Simone’s art is a constant transformation of his own self. He moves freely between tradition and experimentation, expressing himself through his art-tinged humanism.
He is certainly a complex, contemplative personality, who tends to want to communicate his experiences through painting, which for him is the most authentic encapsulation of the individual’s state of mind.
The artist’s path touches upon formal patterns through explosions of light and colour, which liberate his expressiveness, while his masterful, filamentary brushstrokes bring the colours together and immerse the viewer’s eye in a fairy-tale vision. His works embody a "non-place" in which temporality allows the observer to find his or her own inner dimension.
The palette is often based on the tones of flaming red and nocturnal blue that enter into a dialogue with the other colours. He has a particular empathy with the whites that stand for the rhythm of time, like a metronome: silence.
For me, the artist encapsulates something akin to a love for mystery, for unreality and the dream world, through his cathedrals, where, in an intimate way, he projects upwards his search for faith and demonstrates his strongly expressive creativity, which opens out with all the lightness of a colour wheel chart, as in a large-scale musical composition, with the desire for the "supreme chord" serving as the principal driver.

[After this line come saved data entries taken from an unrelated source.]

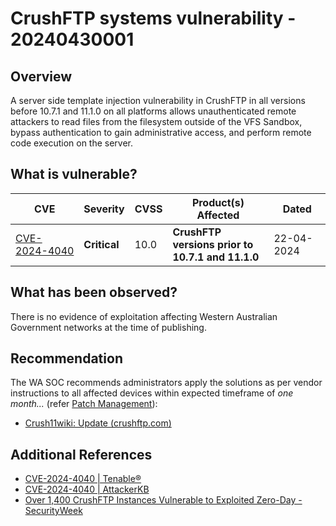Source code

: # CrushFTP systems vulnerability  - 20240430001

## Overview

A server side template injection vulnerability in CrushFTP in all versions before 10.7.1 and 11.1.0 on all platforms allows unauthenticated remote attackers to read files from the filesystem outside of the VFS Sandbox, bypass authentication to gain administrative access, and perform remote code execution on the server.

## What is vulnerable?

| CVE    | Severity     | CVSS | Product(s) Affected | Dated |
| ------ | ------------ | ---- | ------------------- | ----- |
| [CVE-2024-4040](<https://nvd.nist.gov/vuln/detail/CVE-2024-4040>) | **Critical** | 10.0  | **CrushFTP versions prior to <br>10.7.1 and 11.1.0** |   22-04-2024    |

## What has been observed?

There is no evidence of exploitation affecting Western Australian Government networks at the time of publishing.

## Recommendation

The WA SOC recommends administrators apply the solutions as per vendor instructions to all affected devices within expected timeframe of *one month...* (refer [Patch Management](../guidelines/patch-management.md)):

- [Crush11wiki: Update (crushftp.com)](https://www.crushftp.com/crush11wiki/Wiki.jsp?page=Update)

## Additional References

- [CVE-2024-4040 | Tenable®](https://www.tenable.com/cve/CVE-2024-4040)
- [CVE-2024-4040 | AttackerKB](https://attackerkb.com/topics/20oYjlmfXa/cve-2024-4040/rapid7-analysis)
- [Over 1,400 CrushFTP Instances Vulnerable to Exploited Zero-Day - SecurityWeek](https://www.securityweek.com/over-1400-crushftp-instances-vulnerable-to-exploited-zero-day/)
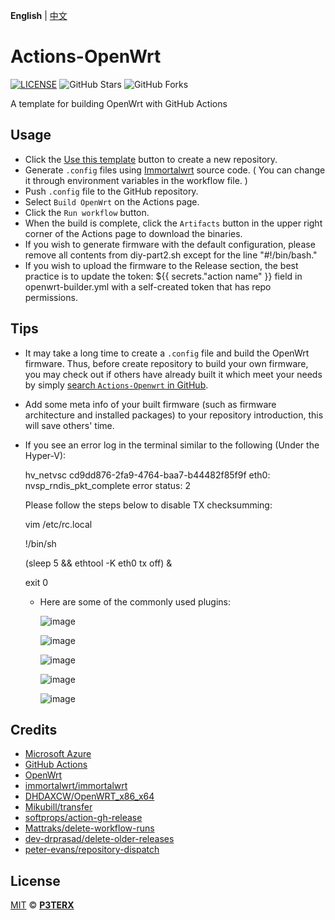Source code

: **English** | [中文](https://p3terx.com/archives/build-openwrt-with-github-actions.html)

# Actions-OpenWrt

[![LICENSE](https://img.shields.io/github/license/mashape/apistatus.svg?style=flat-square&label=LICENSE)](https://github.com/P3TERX/Actions-OpenWrt/blob/master/LICENSE)
![GitHub Stars](https://img.shields.io/github/stars/P3TERX/Actions-OpenWrt.svg?style=flat-square&label=Stars&logo=github)
![GitHub Forks](https://img.shields.io/github/forks/P3TERX/Actions-OpenWrt.svg?style=flat-square&label=Forks&logo=github)

A template for building OpenWrt with GitHub Actions

## Usage

- Click the [Use this template](https://github.com/new?template_name=Action-Immortalwrt-x86&template_owner=YuasKD) button to create a new repository.
- Generate `.config` files using [Immortalwrt](https://github.com/immortalwrt/immortalwrt) source code. ( You can change it through environment variables in the workflow file. )
- Push `.config` file to the GitHub repository.
- Select `Build OpenWrt` on the Actions page.
- Click the `Run workflow` button.
- When the build is complete, click the `Artifacts` button in the upper right corner of the Actions page to download the binaries.
- If you wish to generate firmware with the default configuration, please remove all contents from diy-part2.sh except for the line "#!/bin/bash."
- If you wish to upload the firmware to the Release section, the best practice is to update the token: ${{ secrets."action name" }} field in openwrt-builder.yml with a self-created token that has repo permissions.

## Tips

- It may take a long time to create a `.config` file and build the OpenWrt firmware. Thus, before create repository to build your own firmware, you may check out if others have already built it which meet your needs by simply [search `Actions-Openwrt` in GitHub](https://github.com/search?q=Actions-openwrt).
- Add some meta info of your built firmware (such as firmware architecture and installed packages) to your repository introduction, this will save others' time.
- If you see an error log in the terminal similar to the following (Under the Hyper-V):

  hv_netvsc cd9dd876-2fa9-4764-baa7-b44482f85f9f eth0: nvsp_rndis_pkt_complete error status: 2

  Please follow the steps below to disable TX checksumming:

  vim /etc/rc.local

    !/bin/sh

    (sleep 5 && ethtool -K eth0 tx off) &

    exit 0

  - Here are some of the commonly used plugins:
    
    ![image](https://github.com/user-attachments/assets/b9b7db6e-e5a0-4fde-871c-8970e14853bd)
    
    ![image](https://github.com/user-attachments/assets/a8a0e4bd-dbb8-402d-a507-f762c8ce77cc)
    
    ![image](https://github.com/user-attachments/assets/0c934c9c-fd5c-41b7-a1ac-3b76f6d8f8e7)
    
    ![image](https://github.com/user-attachments/assets/b3309a63-6e49-451b-986c-4f9d523470da)
    
    ![image](https://github.com/user-attachments/assets/bed1a485-67e9-4908-9282-a68bfb1fec94)







  
## Credits

- [Microsoft Azure](https://azure.microsoft.com)
- [GitHub Actions](https://github.com/features/actions)
- [OpenWrt](https://github.com/openwrt/openwrt)
- [immortalwrt/immortalwrt](https://github.com/immortalwrt/immortalwrt)
- [DHDAXCW/OpenWRT_x86_x64](https://github.com/DHDAXCW/OpenWRT_x86_x64)
- [Mikubill/transfer](https://github.com/Mikubill/transfer)
- [softprops/action-gh-release](https://github.com/softprops/action-gh-release)
- [Mattraks/delete-workflow-runs](https://github.com/Mattraks/delete-workflow-runs)
- [dev-drprasad/delete-older-releases](https://github.com/dev-drprasad/delete-older-releases)
- [peter-evans/repository-dispatch](https://github.com/peter-evans/repository-dispatch)

## License

[MIT](https://github.com/P3TERX/Actions-OpenWrt/blob/main/LICENSE) © [**P3TERX**](https://p3terx.com)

Simone Dulcis expresses musicality through colour, which extends across the surface in soft masses. Out of the various works that the artist is exhibiting, one in particular stands as an invitation to ascend towards the great heavens like a light breeze, which calls us onto a path, envisaging a major turning point, conceived by him as the "Heavenly Colonnade"; innumerable fragments musically criss-crossing their way on this journey, with a propensity to rise upwards, recalling the splendours of the turbulent skies of the English Romantic painter J.M.W. Turner (1775 - 1851).